The data I am working with looks like this:
df <- data.frame(Effect = rep(seq(from = 0.05, to = 1, by = 0.05), each = 5), Time = rep(c(1:20,1:20), each = 5), Replicate = c(1:5))
Essentially what I would like to do is create custom partitions, like those generated by the caret::groupKFold
function but for these folds to be over a specified range (i.e. > 15 days) and for each fold to with-hold one point to be a test set and with all other data to be used for training. This would be repeated at each iteration till every point in the specified range has been used as a test set. @Missuse wrote some code towards this end which gets close to the desired output for this question in the above link.
I would try and show you the desired output but in all honesty the caret::groupKFold functions output confuses me so hopefully the above description will suffice. Happy to try and clarify though!
Here is one way you could create the desired partition using tidyverse
df %>%
mutate(id = row_number()) %>% #create a column called id which will hold the row numbers
filter(Time > 15) %>% #subset data frame according to your description
split(.$id) %>% #split the data frame into lists by id (row number)
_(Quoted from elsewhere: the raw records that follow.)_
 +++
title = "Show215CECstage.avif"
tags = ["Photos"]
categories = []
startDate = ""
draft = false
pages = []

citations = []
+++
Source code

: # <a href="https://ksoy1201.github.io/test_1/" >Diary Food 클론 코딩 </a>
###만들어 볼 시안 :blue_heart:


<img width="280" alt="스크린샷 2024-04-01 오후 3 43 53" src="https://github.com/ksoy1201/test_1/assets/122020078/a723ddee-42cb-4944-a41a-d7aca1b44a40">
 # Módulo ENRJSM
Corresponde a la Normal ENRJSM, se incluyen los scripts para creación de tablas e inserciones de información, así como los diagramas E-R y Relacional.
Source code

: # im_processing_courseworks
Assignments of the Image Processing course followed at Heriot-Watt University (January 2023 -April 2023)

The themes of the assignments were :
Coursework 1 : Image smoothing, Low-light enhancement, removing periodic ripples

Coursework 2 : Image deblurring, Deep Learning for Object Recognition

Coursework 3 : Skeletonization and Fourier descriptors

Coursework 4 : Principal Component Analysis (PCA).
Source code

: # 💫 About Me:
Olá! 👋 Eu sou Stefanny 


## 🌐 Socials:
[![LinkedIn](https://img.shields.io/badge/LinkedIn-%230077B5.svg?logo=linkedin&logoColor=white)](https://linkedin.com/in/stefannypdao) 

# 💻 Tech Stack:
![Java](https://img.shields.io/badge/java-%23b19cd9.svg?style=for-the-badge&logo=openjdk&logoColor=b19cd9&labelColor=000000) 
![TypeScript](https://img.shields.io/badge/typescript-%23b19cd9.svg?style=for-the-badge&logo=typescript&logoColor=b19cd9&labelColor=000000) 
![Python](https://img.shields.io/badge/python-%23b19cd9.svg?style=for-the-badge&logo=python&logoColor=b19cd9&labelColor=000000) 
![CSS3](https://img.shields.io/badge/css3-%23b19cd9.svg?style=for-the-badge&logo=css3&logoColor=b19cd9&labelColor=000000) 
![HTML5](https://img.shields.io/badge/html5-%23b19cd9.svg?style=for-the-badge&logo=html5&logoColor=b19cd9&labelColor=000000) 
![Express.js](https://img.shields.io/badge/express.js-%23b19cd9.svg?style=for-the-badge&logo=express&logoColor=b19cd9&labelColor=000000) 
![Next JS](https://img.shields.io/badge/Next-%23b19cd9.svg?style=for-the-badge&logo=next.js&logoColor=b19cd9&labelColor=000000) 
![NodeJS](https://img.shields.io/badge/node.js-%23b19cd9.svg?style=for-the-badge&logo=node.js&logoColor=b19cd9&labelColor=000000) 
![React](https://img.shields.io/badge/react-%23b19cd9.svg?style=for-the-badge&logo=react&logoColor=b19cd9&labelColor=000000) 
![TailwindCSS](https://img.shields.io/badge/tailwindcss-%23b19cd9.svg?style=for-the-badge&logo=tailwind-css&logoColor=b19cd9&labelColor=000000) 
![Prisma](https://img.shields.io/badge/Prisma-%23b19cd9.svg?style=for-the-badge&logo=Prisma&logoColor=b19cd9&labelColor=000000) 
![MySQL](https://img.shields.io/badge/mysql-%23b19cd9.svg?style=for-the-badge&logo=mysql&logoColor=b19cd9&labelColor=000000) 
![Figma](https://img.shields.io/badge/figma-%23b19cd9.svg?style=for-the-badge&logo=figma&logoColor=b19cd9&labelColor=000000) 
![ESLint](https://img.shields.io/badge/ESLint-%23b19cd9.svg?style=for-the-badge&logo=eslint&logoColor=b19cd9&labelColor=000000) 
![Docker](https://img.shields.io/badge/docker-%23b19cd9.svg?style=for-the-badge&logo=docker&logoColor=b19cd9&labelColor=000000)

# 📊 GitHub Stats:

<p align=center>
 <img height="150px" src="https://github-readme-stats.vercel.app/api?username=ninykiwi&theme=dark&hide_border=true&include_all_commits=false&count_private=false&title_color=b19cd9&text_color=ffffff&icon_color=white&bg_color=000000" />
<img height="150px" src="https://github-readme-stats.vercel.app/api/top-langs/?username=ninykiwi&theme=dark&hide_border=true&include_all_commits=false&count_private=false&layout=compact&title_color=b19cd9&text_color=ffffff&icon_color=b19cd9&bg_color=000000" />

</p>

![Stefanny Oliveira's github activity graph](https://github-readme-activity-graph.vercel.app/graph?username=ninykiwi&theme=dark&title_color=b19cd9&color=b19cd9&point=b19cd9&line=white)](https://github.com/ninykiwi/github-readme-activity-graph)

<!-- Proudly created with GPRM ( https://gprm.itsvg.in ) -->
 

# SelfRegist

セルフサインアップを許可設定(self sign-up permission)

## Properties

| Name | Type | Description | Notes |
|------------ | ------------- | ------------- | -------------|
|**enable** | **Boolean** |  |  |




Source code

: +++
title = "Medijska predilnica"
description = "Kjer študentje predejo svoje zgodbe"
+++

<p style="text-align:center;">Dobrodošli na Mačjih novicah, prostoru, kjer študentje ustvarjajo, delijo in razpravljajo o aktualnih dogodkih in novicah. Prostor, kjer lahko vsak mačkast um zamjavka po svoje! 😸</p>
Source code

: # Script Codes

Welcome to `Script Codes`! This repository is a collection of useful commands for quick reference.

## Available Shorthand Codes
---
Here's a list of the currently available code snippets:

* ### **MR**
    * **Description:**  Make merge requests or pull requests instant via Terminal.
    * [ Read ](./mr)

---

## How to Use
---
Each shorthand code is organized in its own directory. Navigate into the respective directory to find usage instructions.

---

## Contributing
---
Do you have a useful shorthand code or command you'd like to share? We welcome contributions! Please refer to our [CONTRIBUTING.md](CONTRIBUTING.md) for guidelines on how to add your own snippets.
map(~ .x %>% select(id) %>% #clean up so it works with indexOut argument in trainControl
unlist %>%
unname) -> folds_cv
EDIT: it seems indexOut
argument does not perform as expected, but the index
argument does so after making folds_cv
one can just get the inverse using setdiff
folds_cv <- lapply(folds_cv, function(x) setdiff(1:nrow(df), x))
and now:
test_control <- trainControl(index = folds_cv,
savePredictions = "final")
quad.lm2 <- train(Time ~ Effect,
data = df,
method = "lm",
trControl = test_control)
with a warning:
Warning message:
In nominalTrainWorkflow(x = x, y = y, wts = weights, info = trainInfo, :
There were missing values in resampled performance measures.
> quad.lm2
Linear Regression
200 samples
1 predictor
No pre-processing
Resampling: Bootstrapped (50 reps)
Summary of sample sizes: 199, 199, 199, 199, 199, 199, ...
Resampling results:
RMSE Rsquared MAE
3.552714e-16 NaN 3.552714e-16
Tuning parameter 'intercept' was held constant at a value of TRUE
so each re-sample used 199 rows and predicted on 1, repeating for all 50 rows which we wanted to hold out at a time. This can be verified in:
Why Rsquared
is missing I am not sure I will dig a bit deeper.